-- What needs to be done --
All of the records should be restated word for word.
· · · · ·
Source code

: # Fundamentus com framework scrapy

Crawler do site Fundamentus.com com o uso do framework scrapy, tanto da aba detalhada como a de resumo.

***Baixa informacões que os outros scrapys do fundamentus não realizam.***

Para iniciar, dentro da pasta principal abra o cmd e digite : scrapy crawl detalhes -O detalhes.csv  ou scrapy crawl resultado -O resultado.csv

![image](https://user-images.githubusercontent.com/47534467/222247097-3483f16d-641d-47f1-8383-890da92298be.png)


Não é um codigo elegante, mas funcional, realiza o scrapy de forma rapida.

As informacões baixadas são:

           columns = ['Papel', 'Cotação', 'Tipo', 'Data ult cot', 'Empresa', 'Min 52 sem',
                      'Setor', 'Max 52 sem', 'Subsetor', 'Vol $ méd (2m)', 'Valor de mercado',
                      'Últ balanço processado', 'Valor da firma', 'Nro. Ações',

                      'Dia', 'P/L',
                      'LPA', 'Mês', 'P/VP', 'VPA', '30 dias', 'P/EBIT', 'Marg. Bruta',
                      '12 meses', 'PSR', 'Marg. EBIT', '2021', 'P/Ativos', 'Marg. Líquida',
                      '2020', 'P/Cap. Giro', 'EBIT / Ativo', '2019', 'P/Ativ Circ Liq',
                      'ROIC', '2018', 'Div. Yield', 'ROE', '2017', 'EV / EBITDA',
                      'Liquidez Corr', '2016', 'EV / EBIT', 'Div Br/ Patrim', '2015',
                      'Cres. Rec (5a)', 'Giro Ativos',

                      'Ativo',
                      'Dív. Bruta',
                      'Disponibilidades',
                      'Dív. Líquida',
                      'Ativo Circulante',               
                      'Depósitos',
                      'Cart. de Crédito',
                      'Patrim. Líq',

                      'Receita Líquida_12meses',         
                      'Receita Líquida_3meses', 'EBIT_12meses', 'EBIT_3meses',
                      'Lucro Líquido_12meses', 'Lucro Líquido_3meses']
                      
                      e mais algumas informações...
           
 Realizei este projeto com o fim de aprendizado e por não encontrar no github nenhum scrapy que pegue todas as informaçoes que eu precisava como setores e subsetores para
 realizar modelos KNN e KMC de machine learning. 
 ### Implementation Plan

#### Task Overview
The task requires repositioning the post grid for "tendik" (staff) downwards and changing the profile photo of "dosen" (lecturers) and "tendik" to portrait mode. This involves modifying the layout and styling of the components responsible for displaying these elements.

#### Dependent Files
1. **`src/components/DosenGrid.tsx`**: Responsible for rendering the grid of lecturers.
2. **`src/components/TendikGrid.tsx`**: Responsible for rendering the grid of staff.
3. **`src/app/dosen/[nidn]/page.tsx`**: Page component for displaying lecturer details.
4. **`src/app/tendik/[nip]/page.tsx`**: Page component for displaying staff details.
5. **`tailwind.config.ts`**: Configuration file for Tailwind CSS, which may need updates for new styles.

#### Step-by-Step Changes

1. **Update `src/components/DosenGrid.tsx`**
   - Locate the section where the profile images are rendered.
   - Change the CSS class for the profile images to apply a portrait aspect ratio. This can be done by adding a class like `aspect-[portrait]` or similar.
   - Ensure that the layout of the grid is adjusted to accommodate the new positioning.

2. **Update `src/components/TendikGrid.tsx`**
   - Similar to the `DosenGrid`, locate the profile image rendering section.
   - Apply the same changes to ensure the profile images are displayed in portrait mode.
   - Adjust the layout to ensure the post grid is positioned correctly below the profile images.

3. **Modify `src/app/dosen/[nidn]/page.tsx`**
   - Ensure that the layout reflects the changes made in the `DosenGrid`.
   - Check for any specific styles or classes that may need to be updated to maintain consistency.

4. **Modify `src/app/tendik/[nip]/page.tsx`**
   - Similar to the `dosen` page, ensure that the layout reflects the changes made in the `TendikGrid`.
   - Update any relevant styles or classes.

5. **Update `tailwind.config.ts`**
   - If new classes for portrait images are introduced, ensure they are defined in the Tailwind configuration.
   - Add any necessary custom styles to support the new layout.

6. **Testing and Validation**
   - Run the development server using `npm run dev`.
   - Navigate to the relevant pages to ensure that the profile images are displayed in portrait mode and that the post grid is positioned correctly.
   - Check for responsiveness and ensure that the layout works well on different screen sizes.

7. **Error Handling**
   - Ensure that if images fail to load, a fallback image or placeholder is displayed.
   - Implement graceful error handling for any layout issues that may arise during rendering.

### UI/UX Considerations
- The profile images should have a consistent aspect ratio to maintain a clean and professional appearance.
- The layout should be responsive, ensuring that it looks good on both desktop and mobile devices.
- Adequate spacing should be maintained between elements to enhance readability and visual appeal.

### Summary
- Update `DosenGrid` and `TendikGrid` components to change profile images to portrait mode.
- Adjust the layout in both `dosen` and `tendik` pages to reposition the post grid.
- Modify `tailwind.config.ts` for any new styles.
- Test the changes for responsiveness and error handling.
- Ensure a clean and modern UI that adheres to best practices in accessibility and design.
· · · · ·
-- Task result --
Source code

: # Fundamentus com framework scrapy

Crawler do site Fundamentus.com com o uso do framework scrapy, tanto da aba detalhada como a de resumo.

***Baixa informacões que os outros scrapys do fundamentus não realizam.***

Para iniciar, dentro da pasta principal abra o cmd e digite : scrapy crawl detalhes -O detalhes.csv  ou scrapy crawl resultado -O resultado.csv

![image](https://user-images.githubusercontent.com/47534467/222247097-3483f16d-641d-47f1-8383-890da92298be.png)


Não é um codigo elegante, mas funcional, realiza o scrapy de forma rapida.

As informacões baixadas são:

           columns = ['Papel', 'Cotação', 'Tipo', 'Data ult cot', 'Empresa', 'Min 52 sem',
                      'Setor', 'Max 52 sem', 'Subsetor', 'Vol $ méd (2m)', 'Valor de mercado',
                      'Últ balanço processado', 'Valor da firma', 'Nro. Ações',

                      'Dia', 'P/L',
                      'LPA', 'Mês', 'P/VP', 'VPA', '30 dias', 'P/EBIT', 'Marg. Bruta',
                      '12 meses', 'PSR', 'Marg. EBIT', '2021', 'P/Ativos', 'Marg. Líquida',
                      '2020', 'P/Cap. Giro', 'EBIT / Ativo', '2019', 'P/Ativ Circ Liq',
                      'ROIC', '2018', 'Div. Yield', 'ROE', '2017', 'EV / EBITDA',
                      'Liquidez Corr', '2016', 'EV / EBIT', 'Div Br/ Patrim', '2015',
                      'Cres. Rec (5a)', 'Giro Ativos',

                      'Ativo',
                      'Dív. Bruta',
                      'Disponibilidades',
                      'Dív. Líquida',
                      'Ativo Circulante',               
                      'Depósitos',
                      'Cart. de Crédito',
                      'Patrim. Líq',

                      'Receita Líquida_12meses',         
                      'Receita Líquida_3meses', 'EBIT_12meses', 'EBIT_3meses',
                      'Lucro Líquido_12meses', 'Lucro Líquido_3meses']
                      
                      e mais algumas informações...
           
 Realizei este projeto com o fim de aprendizado e por não encontrar no github nenhum scrapy que pegue todas as informaçoes que eu precisava como setores e subsetores para
 realizar modelos KNN e KMC de machine learning. 
 ### Implementation Plan

#### Task Overview
The task requires repositioning the post grid for "tendik" (staff) downwards and changing the profile photo of "dosen" (lecturers) and "tendik" to portrait mode. This involves modifying the layout and styling of the components responsible for displaying these elements.

#### Dependent Files
1. **`src/components/DosenGrid.tsx`**: Responsible for rendering the grid of lecturers.
2. **`src/components/TendikGrid.tsx`**: Responsible for rendering the grid of staff.
3. **`src/app/dosen/[nidn]/page.tsx`**: Page component for displaying lecturer details.
4. **`src/app/tendik/[nip]/page.tsx`**: Page component for displaying staff details.
5. **`tailwind.config.ts`**: Configuration file for Tailwind CSS, which may need updates for new styles.

#### Step-by-Step Changes

1. **Update `src/components/DosenGrid.tsx`**
   - Locate the section where the profile images are rendered.
   - Change the CSS class for the profile images to apply a portrait aspect ratio. This can be done by adding a class like `aspect-[portrait]` or similar.
   - Ensure that the layout of the grid is adjusted to accommodate the new positioning.

2. **Update `src/components/TendikGrid.tsx`**
   - Similar to the `DosenGrid`, locate the profile image rendering section.
   - Apply the same changes to ensure the profile images are displayed in portrait mode.
   - Adjust the layout to ensure the post grid is positioned correctly below the profile images.

3. **Modify `src/app/dosen/[nidn]/page.tsx`**
   - Ensure that the layout reflects the changes made in the `DosenGrid`.
   - Check for any specific styles or classes that may need to be updated to maintain consistency.

4. **Modify `src/app/tendik/[nip]/page.tsx`**
   - Similar to the `dosen` page, ensure that the layout reflects the changes made in the `TendikGrid`.
   - Update any relevant styles or classes.

5. **Update `tailwind.config.ts`**
   - If new classes for portrait images are introduced, ensure they are defined in the Tailwind configuration.
   - Add any necessary custom styles to support the new layout.

6. **Testing and Validation**
   - Run the development server using `npm run dev`.
   - Navigate to the relevant pages to ensure that the profile images are displayed in portrait mode and that the post grid is positioned correctly.
   - Check for responsiveness and ensure that the layout works well on different screen sizes.

7. **Error Handling**
   - Ensure that if images fail to load, a fallback image or placeholder is displayed.
   - Implement graceful error handling for any layout issues that may arise during rendering.

### UI/UX Considerations
- The profile images should have a consistent aspect ratio to maintain a clean and professional appearance.
- The layout should be responsive, ensuring that it looks good on both desktop and mobile devices.
- Adequate spacing should be maintained between elements to enhance readability and visual appeal.

### Summary
- Update `DosenGrid` and `TendikGrid` components to change profile images to portrait mode.
- Adjust the layout in both `dosen` and `tendik` pages to reposition the post grid.
- Modify `tailwind.config.ts` for any new styles.
- Test the changes for responsiveness and error handling.
- Ensure a clean and modern UI that adheres to best practices in accessibility and design.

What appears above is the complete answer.